[Saved entries]
[Start of section]
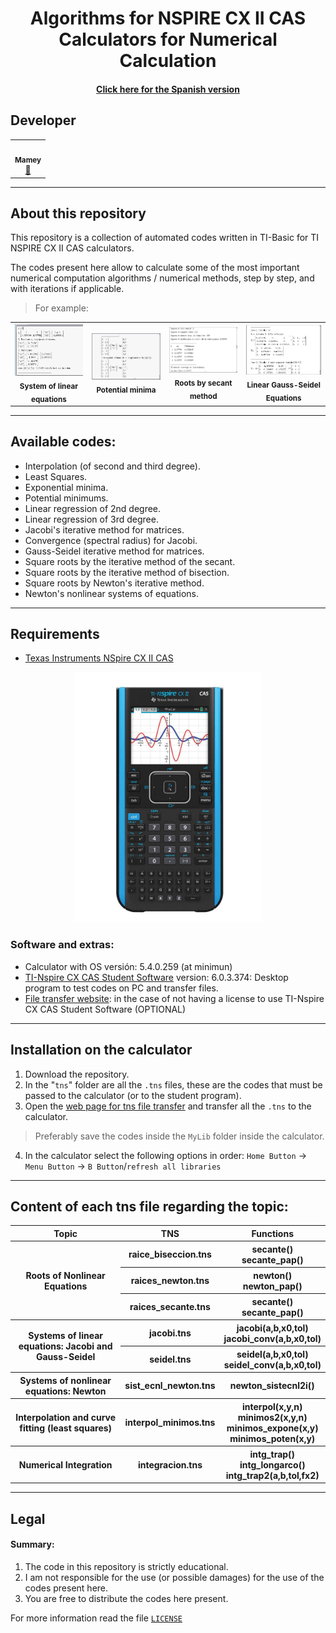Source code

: <p align="center">
    <h1 align="center"/> Algorithms for NSPIRE CX II CAS Calculators for Numerical Calculation </h1>
    <h4 align="center"> <a href="/README.md">Click here for the Spanish version </a></h4>
</p>



## Developer
<table align="center">
<tbody>
<tr>
<td align="center"><a href="https://github.com/ImMamey" rel="nofollow"><img src="https://avatars.githubusercontent.com/u/32584037?v=4" width="150px;" alt="" style="max-width:100%;"><br><sub><b>Mamey</b></sub></a><br><a href="https://github.com/ImMamey/Practica-5-DDNS/commits?author=ImMamey" title="Commits"><g-emoji class="g-emoji" alias="book" fallback-src="https://github.githubassets.com/images/icons/emoji/unicode/1f4d6.png">📖</g-emoji></a></td>
</tr>
</tbody>
</table>

---
## About this repository


This repository is a collection of automated codes written in TI-Basic for TI NSPIRE CX II CAS calculators.

The codes present here allow to calculate some of the most important numerical computation algorithms / numerical methods, step by step, and with iterations if applicable.

> For example:
<table align="center">
<tr>
    <td align="center"><img src="resources\images\example.png" width="300px;" alt="" style="max-width:100%;"><br><sub><b>System of linear equations</b></sub></td>
    <td align="center"><img src="resources\images\example2.png" width="330px;" alt="" style="max-width:100%;"><br><sub><b>Potential minima</b></sub></td>
    <td align="center"><img src="resources\images\example3.png" width="350px;" alt="" style="max-width:100%;"><br><sub><b>Roots by secant method</b></sub></td>
    <td align="center"><img src="resources\images\example4.png" width="350px;" alt="" style="max-width:100%;"><br><sub><b>Linear Gauss-Seidel Equations</b></sub></td>
</tr>
</table>

---

## Available codes:
* Interpolation (of second and third degree).
* Least Squares.
* Exponential minima.
* Potential minimums.
* Linear regression of 2nd degree.
* Linear regression of 3rd degree.
* Jacobi's iterative method for matrices.
* Convergence (spectral radius) for Jacobi.
* Gauss-Seidel iterative method for matrices.
* Square roots by the iterative method of the secant.
* Square roots by the iterative method of bisection.
* Square roots by Newton's iterative method.
* Newton's nonlinear systems of equations.

---

## Requirements
* [Texas Instruments NSpire CX II CAS](https://education.ti.com/en/products/calculators/graphing-calculators/ti-nspire-cx-ii-cx-ii-cas)
<p align="center">
    <img src="resources\images\calc.jpg" title="calculator" width="300">
</p>

### Software and extras:

* Calculator with OS versión: 5.4.0.259 (at minimun)
* [TI-Nspire CX CAS Student Software](https://education.ti.com/en/software/details/en/36BE84F974E940C78502AA47492887AB/ti-nspirecxcas_pc_full) version: 6.0.3.374: Desktop program to test codes on PC and transfer files.
* [File transfer website](https://nspireconnect.ti.com/nsc/file-transfer): in the case of not having a license to use TI-Nspire CX CAS Student Software (OPTIONAL) 

---
## Installation on the calculator

1. Download the repository.
2. In the "`tns`" folder are all the `.tns` files, these are the codes that must be passed to the calculator (or to the student program).
3. Open the [web page for tns file transfer](https://nspireconnect.ti.com/nsc/file-transfer) and transfer all the `.tns` to the calculator.
> Preferably save the codes inside the `MyLib` folder inside the calculator.
4. In the calculator select the following options in order: `Home Button` → `Menu Button` → `B Button`/`refresh all libraries`


---

## Content of each tns file regarding the topic:



<table style="width:100%">
    <tr>
       <th> Topic </th>
       <th> TNS </th> 
       <th> Functions</th>
    </tr>
    <tr>
        <th rowspan="3">Roots of Nonlinear Equations</th>
        <th> raice_biseccion.tns </th>
        <th> secante()<br> secante_pap()</th>
    </tr>
    <tr>
        <th>raices_newton.tns</th>
        <th>newton() <br> newton_pap() </th>
    </tr>
    <tr>
        <th>raices_secante.tns</th>
        <th>secante() <br> secante_pap()</th>
    </tr>
    <tr>
        <th rowspan="2"> Systems of linear equations: Jacobi and Gauss-Seidel</th>
        <th> jacobi.tns  </th>
        <th> jacobi(a,b,x0,tol) <br> jacobi_conv(a,b,x0,tol)</th>
    </tr>
    <tr>
        <th> seidel.tns </th>
        <th> seidel(a,b,x0,tol) <br> seidel_conv(a,b,x0,tol)</th>
    </tr>
    <tr>
        <th> Systems of nonlinear equations: Newton</th>
        <th>sist_ecnl_newton.tns</th>
        <th>newton_sistecnl2i()</th>
    </tr>
    <tr>
        <th>Interpolation and curve fitting (least squares)</th>
        <th>interpol_minimos.tns</th>
        <th>
        interpol(x,y,n) <br> minimos2(x,y,n) <br> minimos_expone(x,y) <br> minimos_poten(x,y) 
        </th>
    </tr>
    <tr>
        <th>Numerical Integration</th>
        <th> integracion.tns</th>
        <th> intg_trap() <br> intg_longarco() <br> intg_trap2(a,b,tol,fx2)</th>
    </tr>
</table>

---

## Legal
#### Summary:
 1. The code in this repository is strictly educational.
 2. I am not responsible for the use (or possible damages) for the use of the codes present here.
 3. You are free to distribute the codes here present.

For more information read the file [`LICENSE`](resources/legal/LICENSE)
[End of section]
_The task_
Using only the data above, copy out the lines that include the word "Software".

_Result of the exercise_
### Software and extras:
* [TI-Nspire CX CAS Student Software](https://education.ti.com/en/software/details/en/36BE84F974E940C78502AA47492887AB/ti-nspirecxcas_pc_full) version: 6.0.3.374: Desktop program to test codes on PC and transfer files.
* [File transfer website](https://nspireconnect.ti.com/nsc/file-transfer): in the case of not having a license to use TI-Nspire CX CAS Student Software (OPTIONAL) 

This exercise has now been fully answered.